São profissionais de extrema importância no contexto da transversalidade do conhecimento. Em uma propriedade rural, por exemplo, são os detentores da responsabilidade técnica, cabendo a eles a análise, a avaliação, as tomadas de decisão e a recomendação técnica. Em período de constante crescimento produtivo e de competitividade nacional e internacional, a partir da adoção de novas tecnologias, eles contribuem para agregar resultados e propor ações de melhoria. Em benefício do desenvolvimento do setor, a multidisciplinaridade no atendimento às demandas é fundamental.
A senhora é a primeira mulher a presidir a Embrapa nesses 50 anos e é profissional de uma área ainda majoritariamente masculina, que é engenharia. Na sua opinião, como avançar na equidade de gênero na profissão?

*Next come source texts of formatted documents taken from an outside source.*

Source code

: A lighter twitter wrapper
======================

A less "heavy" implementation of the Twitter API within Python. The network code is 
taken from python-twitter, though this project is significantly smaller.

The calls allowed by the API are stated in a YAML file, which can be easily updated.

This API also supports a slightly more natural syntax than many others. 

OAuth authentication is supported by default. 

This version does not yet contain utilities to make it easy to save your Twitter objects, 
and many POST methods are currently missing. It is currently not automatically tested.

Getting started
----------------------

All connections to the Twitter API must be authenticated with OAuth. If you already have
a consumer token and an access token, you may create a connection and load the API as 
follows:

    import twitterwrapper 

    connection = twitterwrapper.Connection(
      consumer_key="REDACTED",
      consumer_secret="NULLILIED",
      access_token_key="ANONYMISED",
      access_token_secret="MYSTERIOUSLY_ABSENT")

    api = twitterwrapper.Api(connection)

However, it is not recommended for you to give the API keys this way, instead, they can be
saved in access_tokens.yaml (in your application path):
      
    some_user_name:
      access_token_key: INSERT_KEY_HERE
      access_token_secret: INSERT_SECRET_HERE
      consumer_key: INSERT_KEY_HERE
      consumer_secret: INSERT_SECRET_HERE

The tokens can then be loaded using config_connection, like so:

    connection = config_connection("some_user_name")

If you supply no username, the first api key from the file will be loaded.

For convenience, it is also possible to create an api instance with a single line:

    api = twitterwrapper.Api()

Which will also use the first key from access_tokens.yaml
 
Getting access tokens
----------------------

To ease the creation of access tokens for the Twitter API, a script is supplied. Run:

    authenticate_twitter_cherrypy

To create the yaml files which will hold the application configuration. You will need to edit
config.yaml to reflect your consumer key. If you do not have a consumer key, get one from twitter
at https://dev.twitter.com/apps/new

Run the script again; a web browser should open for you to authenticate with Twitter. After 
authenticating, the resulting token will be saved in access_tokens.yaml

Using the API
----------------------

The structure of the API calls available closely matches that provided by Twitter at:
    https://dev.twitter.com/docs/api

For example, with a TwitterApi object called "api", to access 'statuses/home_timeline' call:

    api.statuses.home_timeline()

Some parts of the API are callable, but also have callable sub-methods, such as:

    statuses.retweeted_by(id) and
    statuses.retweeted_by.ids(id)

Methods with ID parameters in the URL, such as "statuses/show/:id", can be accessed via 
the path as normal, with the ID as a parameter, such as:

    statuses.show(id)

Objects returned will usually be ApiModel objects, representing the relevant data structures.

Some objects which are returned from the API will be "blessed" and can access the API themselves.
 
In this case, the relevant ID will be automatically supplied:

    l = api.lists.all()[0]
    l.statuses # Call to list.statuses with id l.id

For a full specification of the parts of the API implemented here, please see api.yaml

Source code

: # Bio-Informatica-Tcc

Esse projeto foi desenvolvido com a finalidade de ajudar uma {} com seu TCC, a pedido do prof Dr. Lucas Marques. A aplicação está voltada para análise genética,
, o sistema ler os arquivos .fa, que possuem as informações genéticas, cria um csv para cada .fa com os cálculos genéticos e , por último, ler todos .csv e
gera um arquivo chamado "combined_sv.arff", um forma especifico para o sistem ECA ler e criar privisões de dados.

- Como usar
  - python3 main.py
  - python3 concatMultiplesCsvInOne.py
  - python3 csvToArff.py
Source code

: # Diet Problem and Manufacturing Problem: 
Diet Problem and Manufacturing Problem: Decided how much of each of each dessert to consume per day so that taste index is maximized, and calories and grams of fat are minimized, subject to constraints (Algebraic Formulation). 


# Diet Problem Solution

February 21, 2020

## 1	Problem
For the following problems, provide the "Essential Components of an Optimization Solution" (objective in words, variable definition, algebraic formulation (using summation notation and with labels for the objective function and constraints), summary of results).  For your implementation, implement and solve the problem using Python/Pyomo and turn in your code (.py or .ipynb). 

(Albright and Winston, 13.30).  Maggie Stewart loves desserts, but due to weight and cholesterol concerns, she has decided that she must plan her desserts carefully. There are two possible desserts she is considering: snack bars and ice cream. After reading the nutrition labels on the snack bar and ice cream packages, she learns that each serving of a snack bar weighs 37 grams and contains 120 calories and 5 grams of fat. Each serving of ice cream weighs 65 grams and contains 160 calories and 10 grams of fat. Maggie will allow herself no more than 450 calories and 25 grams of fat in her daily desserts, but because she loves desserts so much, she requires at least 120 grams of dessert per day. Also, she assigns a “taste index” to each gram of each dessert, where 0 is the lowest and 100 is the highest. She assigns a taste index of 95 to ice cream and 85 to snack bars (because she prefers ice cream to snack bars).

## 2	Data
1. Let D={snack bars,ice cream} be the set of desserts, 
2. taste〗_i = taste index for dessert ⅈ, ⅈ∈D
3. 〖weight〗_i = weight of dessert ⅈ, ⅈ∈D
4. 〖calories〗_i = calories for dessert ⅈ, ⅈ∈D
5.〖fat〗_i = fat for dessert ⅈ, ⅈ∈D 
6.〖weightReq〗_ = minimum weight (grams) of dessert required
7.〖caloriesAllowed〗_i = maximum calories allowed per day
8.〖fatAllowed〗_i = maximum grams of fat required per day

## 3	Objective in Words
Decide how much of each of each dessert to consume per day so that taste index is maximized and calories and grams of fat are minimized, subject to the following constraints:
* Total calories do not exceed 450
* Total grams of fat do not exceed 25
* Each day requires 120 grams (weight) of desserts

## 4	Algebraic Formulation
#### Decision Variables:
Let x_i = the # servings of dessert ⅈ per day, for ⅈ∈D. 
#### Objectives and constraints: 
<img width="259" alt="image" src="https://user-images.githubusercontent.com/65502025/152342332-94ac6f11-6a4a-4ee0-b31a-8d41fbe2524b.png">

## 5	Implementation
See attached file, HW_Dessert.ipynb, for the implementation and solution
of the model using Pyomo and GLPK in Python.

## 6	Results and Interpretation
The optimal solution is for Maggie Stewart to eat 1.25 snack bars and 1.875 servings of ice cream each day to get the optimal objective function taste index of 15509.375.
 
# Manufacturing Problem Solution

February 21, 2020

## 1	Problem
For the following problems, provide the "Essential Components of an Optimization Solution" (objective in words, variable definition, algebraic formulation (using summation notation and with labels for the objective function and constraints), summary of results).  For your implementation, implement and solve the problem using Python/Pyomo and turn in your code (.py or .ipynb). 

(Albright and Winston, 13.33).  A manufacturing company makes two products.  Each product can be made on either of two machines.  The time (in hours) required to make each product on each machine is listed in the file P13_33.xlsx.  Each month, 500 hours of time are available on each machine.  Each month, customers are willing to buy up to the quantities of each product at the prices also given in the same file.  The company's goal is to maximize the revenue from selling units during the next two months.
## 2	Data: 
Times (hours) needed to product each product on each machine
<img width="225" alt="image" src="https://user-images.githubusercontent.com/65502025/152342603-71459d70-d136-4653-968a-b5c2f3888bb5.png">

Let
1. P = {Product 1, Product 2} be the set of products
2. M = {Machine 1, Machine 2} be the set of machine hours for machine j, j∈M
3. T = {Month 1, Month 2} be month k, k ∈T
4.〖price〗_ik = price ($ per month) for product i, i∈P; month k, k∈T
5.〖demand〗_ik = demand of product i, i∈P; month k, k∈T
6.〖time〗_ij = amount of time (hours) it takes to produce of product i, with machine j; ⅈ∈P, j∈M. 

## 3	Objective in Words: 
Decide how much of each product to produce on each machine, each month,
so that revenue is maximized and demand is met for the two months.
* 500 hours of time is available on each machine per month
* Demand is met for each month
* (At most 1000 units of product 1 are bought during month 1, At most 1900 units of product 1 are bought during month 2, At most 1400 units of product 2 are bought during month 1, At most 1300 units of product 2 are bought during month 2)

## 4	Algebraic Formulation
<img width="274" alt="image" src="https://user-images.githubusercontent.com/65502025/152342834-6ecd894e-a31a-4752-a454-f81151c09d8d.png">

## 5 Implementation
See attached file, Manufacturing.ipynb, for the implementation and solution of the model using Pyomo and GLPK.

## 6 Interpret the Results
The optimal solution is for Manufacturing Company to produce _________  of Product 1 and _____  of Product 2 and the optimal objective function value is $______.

Hoje, no atual quadro da Embrapa, de aproximadamente 7.813 empregados, 32,33% são mulheres. Na Diretoria Executiva, há muitos anos, 25% são mulheres e no último ano passou para 40%. Existe a intenção de aumentar para 60% a representatividade feminina na Diretoria Executiva. Nas 43 unidades da Embrapa, a representatividade das mulheres em cargo de chefia aumentou de 10% para 25% nos últimos anos, mas reconhecemos ainda ser muito pouco. A Embrapa, sendo uma empresa de pesquisa agropecuária, referência científica internacional, pode se destacar também na área da valorização e de visibilidade do potencial da mulher e contribuir com mais esse exemplo de instituição de pesquisa bem-sucedida. Vamos nos empenhar muito para que isso aconteça, ampliando as possibilidades de dar visibilidade e reconhecimento à capacidade e ao conhecimento acumulado por tantas mulheres na empresa.